What is a Security Package?
In a typical LBO, the target company’s assets act as collateral for financing. Lenders look for assurance that, if the borrower defaults, they can enforce that collateral and maximize recovery. A security package, a collection of agreements granting lenders security interests in the operating company, acts as a bundle of rights providing legal protection and recourse for lenders in an LBO.
But not all security packages are created equally. While some provide broad, enforceable rights for the company and its subsidiaries, others can leave gaps that sponsors, and other creditors can exploit.
For sponsors, the design of a security package can affect the structure and flexibility of the deal’s financing, while for lenders, it defines the scope of protection if the company encounters financial troubles. A strong security package also establishes the priorities of other creditors, mitigating potential disputes in the event of default. For deal professionals and counsel, understanding what makes a security package “strong” is vital to balancing this flexibility for sponsors with protections for lenders.

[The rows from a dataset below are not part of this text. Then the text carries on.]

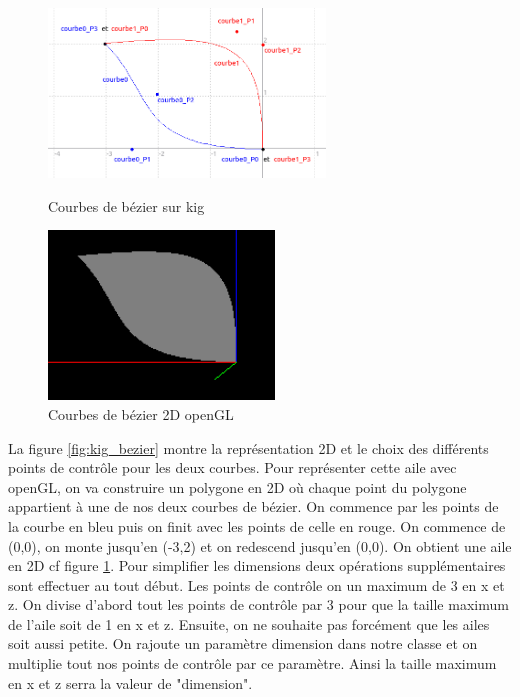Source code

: \documentclass{article}
\begin{document}
\begin{figure}[!htb]
	\begin{minipage}{0.5\textwidth}
    	\centering
    	\includegraphics[height=4.5cm]{./assets/kig_bezier.png}
    	\caption{Courbes de bézier sur kig}
    	\label{fig:kig_bezier}
	\end{minipage}
	\hfill
	\begin{minipage}{0.5\textwidth}
    	\centering
    	\includegraphics[height=4.5cm]{./assets/2D_bezier.png}
    	\caption{Courbes de bézier 2D openGL}
    	\label{fig:2D_bezier}
	\end{minipage}
\end{figure}

La figure \ref{fig:kig_bezier} montre la représentation 2D et le choix des différents points de contrôle pour les deux courbes. Pour représenter cette aile avec openGL, on va construire un polygone en 2D où chaque point du polygone appartient à une de nos deux courbes de bézier. On commence par les points de la courbe en bleu puis on finit avec les points de celle en rouge. On commence de (0,0), on monte jusqu'en (-3,2) et on redescend jusqu'en (0,0). On obtient une aile en 2D cf figure \ref{fig:2D_bezier}. 
\newline
\newline
Pour simplifier les dimensions deux opérations supplémentaires sont effectuer au tout début. Les points de contrôle on un maximum de 3 en x et z. On divise d'abord tout les points de contrôle par 3 pour que la taille maximum de l'aile soit de 1 en x et z. Ensuite, on ne souhaite pas forcément que les ailes soit aussi petite. On rajoute un paramètre dimension dans notre classe et on multiplie tout nos points de contrôle par ce paramètre. Ainsi la taille maximum en x et z serra la valeur de "dimension".
\end{document}
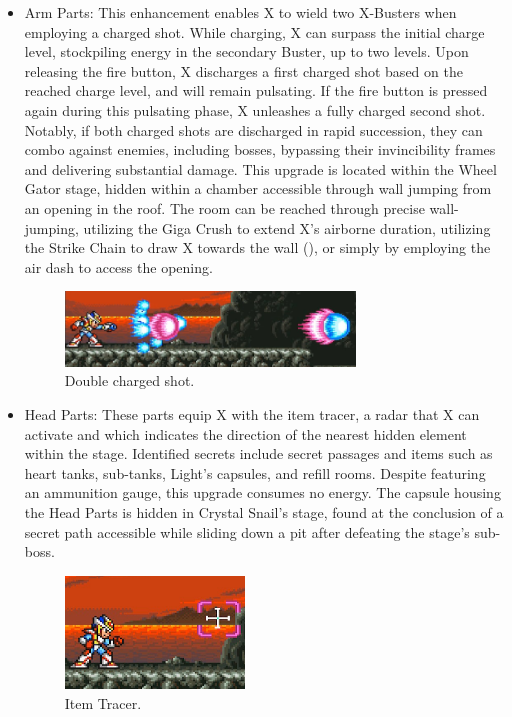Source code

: \begin{itemize}
\item Arm Parts: This enhancement enables X to wield two X-Busters when employing a charged shot. While charging, X can surpass the initial charge level, stockpiling energy in the secondary Buster, up to two levels. Upon releasing the fire button, X discharges a first charged shot based on the reached charge level, and will remain pulsating. If the fire button is pressed again during this pulsating phase, X unleashes a fully charged second shot. Notably, if both charged shots are discharged in rapid succession, they can combo against enemies, including bosses, bypassing their invincibility frames and delivering substantial damage. This upgrade is located within the Wheel Gator stage, hidden within a chamber accessible through wall jumping from an opening in the roof. The room can be reached through precise wall-jumping, utilizing the Giga Crush to extend X's airborne duration, utilizing the Strike Chain to draw X towards the wall (), or simply by employing the air dash to access the opening.
	\begin{figure}[htp]
	\centering
	\includegraphics[height=2cm]{figures/X2/weapons/Double_shot.png}
	\caption{Double charged shot.}
\end{figure}
\item Head Parts: These parts equip X with the item tracer, a radar that X can activate and which indicates the direction of the nearest hidden element within the stage. Identified secrets include secret passages and items such as heart tanks, sub-tanks, Light's capsules, and refill rooms. Despite featuring an ammunition gauge, this upgrade consumes no energy. The capsule housing the Head Parts is hidden in Crystal Snail's stage, found at the conclusion of a secret path accessible while sliding down a pit after defeating the stage's sub-boss.
\begin{figure}[htp]
	\centering
	\includegraphics[height=3cm]{figures/X2/weapons/Tracer.png}
	\caption{Item Tracer.}
\end{figure}


\end{itemize}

Key Features of a Strong Security Package
Collateral
A strong security package begins with a first-priority lien on substantially all of the company’s assets, both tangible and intangible. These may include real estate, equipment, inventory, accounts receivable, and intellectual property. This lien grants lenders the legal right to seize and sell those assets in the event that the borrower defaults. The first-priority lien becomes important in the face of other creditors. The anchor of any strong security package, collateral reduces the lender’s risk and lays out a path to recovery.
Guarantees
Strong security packages also include both upstream and downstream guarantees from the company’s subsidiaries or parent company. In an LBO, the borrower is often a holding company with limited assets of its own. Guarantees, therefore, ensure that lenders have direct recourse to the subsidiaries or parent company that own the assets and are generating cash flow. By extending this liability across the corporate group, guarantees reduce the risk of structural subordination while also increasing the pool of assets available for recovery beyond the holding company itself, in turn strengthening lender protection.
Perfection and Priority
A strong security package relies on properly perfected security interests, which ensure that the lender’s security interest is legally enforceable against third parties. This is accomplished through filings such as form UCC-1s for personal property or mortgages for real estate. Priority establishes the order in which creditors are entitled to recover the collateral in the event of default. Without perfection, a lien may be unenforceable against competing claimants, and without priority, a perfected lien may still fall behind other security interests. Together, perfection and priority provide the foundation for a lender’s ability to assert its right to the claim, making them essential components of a strong security package.
Covenants
Covenants are contractual obligations built into loan agreements that borrowers are required to comply with. They are meant to be guardrails to for the target company’s financial and operational performance, so that the lenders have comfort in the way the investment is being run. Naturally, the guardrails are there to help align the target company’s performance with the sponsor’s projections (which are the basis for the profitability of the deal).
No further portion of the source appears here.